- Task to carry out
Beneath this line is the data. Output exactly the lines from the line with "注册资本： 人民币15,000万元" to the line with "### 手動テストシナリオ洗い出し", both ends included, and nothing more.

(Plain-text document sources)
━━━━━━━━━━
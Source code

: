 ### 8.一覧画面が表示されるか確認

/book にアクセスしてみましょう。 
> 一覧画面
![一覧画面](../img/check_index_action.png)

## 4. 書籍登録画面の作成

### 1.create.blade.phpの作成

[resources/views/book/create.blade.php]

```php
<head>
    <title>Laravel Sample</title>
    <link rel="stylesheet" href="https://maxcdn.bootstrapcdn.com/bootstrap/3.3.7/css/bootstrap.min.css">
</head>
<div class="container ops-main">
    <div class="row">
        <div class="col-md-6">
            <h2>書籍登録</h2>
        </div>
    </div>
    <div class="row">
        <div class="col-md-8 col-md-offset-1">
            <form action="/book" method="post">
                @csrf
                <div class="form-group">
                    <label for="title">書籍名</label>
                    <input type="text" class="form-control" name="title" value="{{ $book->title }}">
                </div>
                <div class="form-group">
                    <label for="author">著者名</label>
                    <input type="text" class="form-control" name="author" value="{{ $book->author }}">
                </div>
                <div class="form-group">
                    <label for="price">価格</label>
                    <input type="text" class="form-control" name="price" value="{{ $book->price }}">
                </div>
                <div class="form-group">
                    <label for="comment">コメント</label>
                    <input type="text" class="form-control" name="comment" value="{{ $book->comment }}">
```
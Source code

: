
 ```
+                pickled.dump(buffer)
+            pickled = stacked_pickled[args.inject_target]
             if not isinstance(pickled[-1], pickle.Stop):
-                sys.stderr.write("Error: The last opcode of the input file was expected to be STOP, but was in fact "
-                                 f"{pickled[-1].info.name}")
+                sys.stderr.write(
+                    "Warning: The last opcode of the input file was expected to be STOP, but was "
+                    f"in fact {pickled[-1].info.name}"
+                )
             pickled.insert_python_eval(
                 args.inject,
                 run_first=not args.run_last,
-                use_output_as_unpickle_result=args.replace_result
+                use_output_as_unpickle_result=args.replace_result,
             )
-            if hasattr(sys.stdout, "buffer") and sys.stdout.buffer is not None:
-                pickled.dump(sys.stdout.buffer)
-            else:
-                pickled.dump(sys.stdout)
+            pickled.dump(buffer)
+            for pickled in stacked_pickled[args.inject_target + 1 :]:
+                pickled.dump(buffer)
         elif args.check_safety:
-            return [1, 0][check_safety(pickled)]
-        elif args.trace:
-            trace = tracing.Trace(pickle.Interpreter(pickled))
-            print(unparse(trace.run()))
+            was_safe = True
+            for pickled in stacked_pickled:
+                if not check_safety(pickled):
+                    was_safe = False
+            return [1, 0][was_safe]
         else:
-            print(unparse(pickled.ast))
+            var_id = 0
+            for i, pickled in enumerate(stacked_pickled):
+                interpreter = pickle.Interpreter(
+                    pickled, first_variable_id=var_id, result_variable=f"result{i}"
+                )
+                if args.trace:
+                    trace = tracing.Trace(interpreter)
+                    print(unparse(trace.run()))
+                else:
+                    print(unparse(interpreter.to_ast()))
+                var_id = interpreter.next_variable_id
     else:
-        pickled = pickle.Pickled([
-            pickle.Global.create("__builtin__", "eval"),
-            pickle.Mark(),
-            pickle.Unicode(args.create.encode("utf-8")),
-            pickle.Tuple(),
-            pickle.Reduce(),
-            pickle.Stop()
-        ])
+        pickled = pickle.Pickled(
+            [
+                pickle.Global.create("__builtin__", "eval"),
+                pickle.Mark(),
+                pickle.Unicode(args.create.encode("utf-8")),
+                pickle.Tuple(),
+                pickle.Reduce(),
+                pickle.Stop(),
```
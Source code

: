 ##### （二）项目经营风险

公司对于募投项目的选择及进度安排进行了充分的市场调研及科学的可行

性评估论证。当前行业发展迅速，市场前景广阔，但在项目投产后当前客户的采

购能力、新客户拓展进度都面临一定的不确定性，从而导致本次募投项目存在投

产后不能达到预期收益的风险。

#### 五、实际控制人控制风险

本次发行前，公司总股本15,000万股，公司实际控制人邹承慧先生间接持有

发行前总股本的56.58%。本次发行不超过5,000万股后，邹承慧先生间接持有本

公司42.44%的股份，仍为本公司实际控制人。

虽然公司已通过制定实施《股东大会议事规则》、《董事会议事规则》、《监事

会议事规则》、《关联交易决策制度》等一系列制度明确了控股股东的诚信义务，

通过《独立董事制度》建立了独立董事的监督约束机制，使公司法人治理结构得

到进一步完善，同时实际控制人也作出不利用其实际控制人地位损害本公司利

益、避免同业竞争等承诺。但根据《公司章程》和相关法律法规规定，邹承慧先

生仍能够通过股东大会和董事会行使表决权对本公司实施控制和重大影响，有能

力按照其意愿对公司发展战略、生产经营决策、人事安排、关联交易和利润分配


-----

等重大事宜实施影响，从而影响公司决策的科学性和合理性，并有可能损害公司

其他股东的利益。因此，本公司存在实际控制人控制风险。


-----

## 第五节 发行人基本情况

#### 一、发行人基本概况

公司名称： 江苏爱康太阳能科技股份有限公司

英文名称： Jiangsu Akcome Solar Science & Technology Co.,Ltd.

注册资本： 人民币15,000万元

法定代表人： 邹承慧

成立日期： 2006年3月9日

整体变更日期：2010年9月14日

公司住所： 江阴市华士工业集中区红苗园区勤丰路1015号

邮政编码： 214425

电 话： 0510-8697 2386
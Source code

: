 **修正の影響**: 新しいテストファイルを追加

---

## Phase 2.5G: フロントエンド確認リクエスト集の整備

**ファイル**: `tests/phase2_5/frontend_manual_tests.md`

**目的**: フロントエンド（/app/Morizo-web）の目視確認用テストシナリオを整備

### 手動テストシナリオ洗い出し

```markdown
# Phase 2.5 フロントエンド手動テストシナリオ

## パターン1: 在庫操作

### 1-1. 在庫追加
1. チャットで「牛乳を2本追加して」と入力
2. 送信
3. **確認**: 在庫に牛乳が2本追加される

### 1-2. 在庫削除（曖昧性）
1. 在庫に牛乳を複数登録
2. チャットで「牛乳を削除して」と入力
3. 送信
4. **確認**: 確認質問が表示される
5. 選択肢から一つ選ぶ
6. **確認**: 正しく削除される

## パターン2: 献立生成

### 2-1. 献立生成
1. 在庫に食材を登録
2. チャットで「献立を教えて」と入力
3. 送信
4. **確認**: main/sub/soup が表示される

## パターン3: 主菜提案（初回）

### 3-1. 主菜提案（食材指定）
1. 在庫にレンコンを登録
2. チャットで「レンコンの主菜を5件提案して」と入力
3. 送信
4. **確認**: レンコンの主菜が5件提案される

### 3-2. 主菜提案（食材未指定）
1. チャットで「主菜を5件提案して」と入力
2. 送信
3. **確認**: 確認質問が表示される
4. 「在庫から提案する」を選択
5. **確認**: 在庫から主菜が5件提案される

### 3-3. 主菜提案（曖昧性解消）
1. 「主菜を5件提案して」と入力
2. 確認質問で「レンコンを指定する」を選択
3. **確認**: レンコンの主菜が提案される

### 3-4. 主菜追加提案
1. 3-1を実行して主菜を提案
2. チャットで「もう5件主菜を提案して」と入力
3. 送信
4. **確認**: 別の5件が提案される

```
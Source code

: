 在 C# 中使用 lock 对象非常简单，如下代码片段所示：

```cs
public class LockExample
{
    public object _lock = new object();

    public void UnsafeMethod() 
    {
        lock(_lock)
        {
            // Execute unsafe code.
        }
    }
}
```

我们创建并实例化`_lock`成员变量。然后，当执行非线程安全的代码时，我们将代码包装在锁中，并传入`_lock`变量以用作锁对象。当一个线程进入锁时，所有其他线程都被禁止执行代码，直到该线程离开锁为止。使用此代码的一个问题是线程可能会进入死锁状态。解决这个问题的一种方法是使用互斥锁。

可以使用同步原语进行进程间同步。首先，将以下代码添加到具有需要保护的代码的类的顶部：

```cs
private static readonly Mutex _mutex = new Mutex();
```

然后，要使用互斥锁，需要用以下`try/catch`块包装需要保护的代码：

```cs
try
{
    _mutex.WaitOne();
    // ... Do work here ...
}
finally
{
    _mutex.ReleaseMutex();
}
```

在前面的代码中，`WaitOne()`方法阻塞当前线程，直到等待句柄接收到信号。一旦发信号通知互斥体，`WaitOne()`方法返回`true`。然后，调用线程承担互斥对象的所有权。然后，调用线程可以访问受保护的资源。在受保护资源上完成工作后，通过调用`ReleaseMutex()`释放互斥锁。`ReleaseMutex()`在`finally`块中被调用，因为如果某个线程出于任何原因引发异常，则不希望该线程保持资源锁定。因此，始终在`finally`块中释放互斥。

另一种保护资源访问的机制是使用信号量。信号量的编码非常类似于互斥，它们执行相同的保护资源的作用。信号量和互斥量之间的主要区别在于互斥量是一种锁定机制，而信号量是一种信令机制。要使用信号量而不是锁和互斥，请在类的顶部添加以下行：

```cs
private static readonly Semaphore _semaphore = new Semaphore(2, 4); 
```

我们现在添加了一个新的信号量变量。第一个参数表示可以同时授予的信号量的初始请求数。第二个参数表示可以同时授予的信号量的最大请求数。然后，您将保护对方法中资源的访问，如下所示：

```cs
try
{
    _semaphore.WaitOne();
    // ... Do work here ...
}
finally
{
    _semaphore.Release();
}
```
━━━━━━━━━━
- Answer space
注册资本： 人民币15,000万元

法定代表人： 邹承慧

成立日期： 2006年3月9日

整体变更日期：2010年9月14日

公司住所： 江阴市华士工业集中区红苗园区勤丰路1015号

邮政编码： 214425

电 话： 0510-8697 2386
Source code

: **修正の影響**: 新しいテストファイルを追加

---

## Phase 2.5G: フロントエンド確認リクエスト集の整備

**ファイル**: `tests/phase2_5/frontend_manual_tests.md`

**目的**: フロントエンド（/app/Morizo-web）の目視確認用テストシナリオを整備

### 手動テストシナリオ洗い出し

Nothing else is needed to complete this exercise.